## PROBLEM TO WORK ON
Copy exactly the lines of the material below that run from the one containing "those who believe." through the one containing "## Speaker Order". Copy no other lines.

## DATA EXTRACTS
((

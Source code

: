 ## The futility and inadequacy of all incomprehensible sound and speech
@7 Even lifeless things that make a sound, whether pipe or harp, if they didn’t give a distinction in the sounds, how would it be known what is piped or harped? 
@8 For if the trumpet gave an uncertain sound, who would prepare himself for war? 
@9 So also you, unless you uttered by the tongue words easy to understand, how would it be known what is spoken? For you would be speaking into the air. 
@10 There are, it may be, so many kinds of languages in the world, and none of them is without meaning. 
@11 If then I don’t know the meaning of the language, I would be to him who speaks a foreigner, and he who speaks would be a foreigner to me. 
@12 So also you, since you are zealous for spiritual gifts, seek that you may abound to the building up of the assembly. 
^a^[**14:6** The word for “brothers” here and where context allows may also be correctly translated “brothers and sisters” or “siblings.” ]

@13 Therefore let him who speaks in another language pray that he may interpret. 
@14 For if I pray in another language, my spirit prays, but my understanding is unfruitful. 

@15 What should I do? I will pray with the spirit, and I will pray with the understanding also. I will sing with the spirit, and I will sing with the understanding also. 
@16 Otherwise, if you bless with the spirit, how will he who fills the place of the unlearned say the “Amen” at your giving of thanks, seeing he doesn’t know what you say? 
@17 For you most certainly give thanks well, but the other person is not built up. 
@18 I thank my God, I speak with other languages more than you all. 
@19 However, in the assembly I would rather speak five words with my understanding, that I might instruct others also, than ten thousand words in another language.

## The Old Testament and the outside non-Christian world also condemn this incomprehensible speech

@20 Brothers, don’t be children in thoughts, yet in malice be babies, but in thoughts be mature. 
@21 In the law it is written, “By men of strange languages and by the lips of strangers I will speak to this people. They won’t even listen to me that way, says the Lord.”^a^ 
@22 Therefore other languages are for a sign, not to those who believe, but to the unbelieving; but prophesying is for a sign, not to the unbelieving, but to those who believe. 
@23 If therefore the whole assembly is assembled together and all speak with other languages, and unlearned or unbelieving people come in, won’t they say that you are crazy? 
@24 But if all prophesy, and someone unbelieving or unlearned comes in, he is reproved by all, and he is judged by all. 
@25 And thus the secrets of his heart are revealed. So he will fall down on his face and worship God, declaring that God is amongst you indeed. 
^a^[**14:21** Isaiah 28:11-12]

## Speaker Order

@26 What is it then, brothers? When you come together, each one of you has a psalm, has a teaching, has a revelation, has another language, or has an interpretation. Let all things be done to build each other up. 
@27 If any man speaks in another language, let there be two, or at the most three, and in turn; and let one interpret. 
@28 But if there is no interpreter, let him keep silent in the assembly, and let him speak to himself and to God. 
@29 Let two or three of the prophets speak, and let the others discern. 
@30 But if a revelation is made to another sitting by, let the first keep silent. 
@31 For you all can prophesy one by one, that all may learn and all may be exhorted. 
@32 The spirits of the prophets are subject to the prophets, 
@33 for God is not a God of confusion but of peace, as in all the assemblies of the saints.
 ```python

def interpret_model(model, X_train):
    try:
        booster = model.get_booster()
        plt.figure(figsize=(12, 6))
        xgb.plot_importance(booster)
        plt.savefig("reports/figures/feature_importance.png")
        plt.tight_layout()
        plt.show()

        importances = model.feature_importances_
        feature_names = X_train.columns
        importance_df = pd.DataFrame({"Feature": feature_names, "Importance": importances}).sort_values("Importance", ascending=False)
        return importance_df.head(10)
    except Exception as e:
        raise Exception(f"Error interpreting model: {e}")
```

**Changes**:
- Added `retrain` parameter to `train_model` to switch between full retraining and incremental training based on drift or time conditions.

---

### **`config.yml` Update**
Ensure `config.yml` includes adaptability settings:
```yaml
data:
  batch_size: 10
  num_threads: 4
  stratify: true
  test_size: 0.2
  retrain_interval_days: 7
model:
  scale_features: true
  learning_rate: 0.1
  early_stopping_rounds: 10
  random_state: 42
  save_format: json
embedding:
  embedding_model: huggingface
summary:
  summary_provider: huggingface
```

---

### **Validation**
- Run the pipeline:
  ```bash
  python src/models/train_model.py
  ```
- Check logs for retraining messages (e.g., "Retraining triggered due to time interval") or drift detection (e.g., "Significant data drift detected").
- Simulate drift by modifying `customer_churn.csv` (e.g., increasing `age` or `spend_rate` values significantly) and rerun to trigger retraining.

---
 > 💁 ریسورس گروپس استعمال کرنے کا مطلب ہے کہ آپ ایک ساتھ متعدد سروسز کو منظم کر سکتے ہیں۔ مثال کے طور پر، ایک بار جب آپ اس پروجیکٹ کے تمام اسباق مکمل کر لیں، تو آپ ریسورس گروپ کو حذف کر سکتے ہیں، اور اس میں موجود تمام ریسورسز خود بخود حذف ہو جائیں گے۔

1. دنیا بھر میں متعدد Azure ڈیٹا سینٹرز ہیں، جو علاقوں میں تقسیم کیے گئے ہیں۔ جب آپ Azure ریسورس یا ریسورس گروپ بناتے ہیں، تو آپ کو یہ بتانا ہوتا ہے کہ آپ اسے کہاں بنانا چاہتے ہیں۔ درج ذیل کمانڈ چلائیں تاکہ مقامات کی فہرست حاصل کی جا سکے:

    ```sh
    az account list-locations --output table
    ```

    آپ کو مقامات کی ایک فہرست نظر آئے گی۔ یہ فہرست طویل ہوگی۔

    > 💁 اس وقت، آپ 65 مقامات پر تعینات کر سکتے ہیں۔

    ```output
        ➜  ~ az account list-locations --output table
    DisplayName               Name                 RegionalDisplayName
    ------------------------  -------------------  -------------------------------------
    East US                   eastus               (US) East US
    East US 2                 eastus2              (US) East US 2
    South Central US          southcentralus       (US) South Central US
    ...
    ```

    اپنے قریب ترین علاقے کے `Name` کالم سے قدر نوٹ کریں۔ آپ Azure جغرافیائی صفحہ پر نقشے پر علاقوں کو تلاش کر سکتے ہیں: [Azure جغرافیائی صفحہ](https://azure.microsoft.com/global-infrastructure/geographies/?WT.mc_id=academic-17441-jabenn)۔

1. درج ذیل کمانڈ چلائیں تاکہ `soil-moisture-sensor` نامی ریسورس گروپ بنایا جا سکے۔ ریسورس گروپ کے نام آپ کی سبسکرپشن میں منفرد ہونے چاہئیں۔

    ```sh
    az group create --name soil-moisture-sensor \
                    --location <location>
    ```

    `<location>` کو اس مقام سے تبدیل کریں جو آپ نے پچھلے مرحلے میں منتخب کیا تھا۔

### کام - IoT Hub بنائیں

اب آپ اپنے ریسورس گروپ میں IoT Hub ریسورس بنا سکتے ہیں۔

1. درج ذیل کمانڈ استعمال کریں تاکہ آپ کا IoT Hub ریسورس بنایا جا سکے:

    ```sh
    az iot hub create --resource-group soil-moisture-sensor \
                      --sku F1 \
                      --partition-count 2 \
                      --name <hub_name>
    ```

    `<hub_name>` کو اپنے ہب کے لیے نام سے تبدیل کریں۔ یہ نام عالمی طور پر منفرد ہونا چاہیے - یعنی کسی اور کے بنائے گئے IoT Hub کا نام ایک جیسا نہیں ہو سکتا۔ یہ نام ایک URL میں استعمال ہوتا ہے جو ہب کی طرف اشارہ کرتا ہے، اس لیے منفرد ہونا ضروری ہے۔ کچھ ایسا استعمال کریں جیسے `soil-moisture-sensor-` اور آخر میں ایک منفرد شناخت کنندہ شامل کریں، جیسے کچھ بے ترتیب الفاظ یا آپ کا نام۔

))

## PROBLEM SOLUTION
@22 Therefore other languages are for a sign, not to those who believe, but to the unbelieving; but prophesying is for a sign, not to the unbelieving, but to those who believe. 
@23 If therefore the whole assembly is assembled together and all speak with other languages, and unlearned or unbelieving people come in, won’t they say that you are crazy? 
@24 But if all prophesy, and someone unbelieving or unlearned comes in, he is reproved by all, and he is judged by all. 
@25 And thus the secrets of his heart are revealed. So he will fall down on his face and worship God, declaring that God is amongst you indeed. 
^a^[**14:21** Isaiah 28:11-12]

## Speaker Order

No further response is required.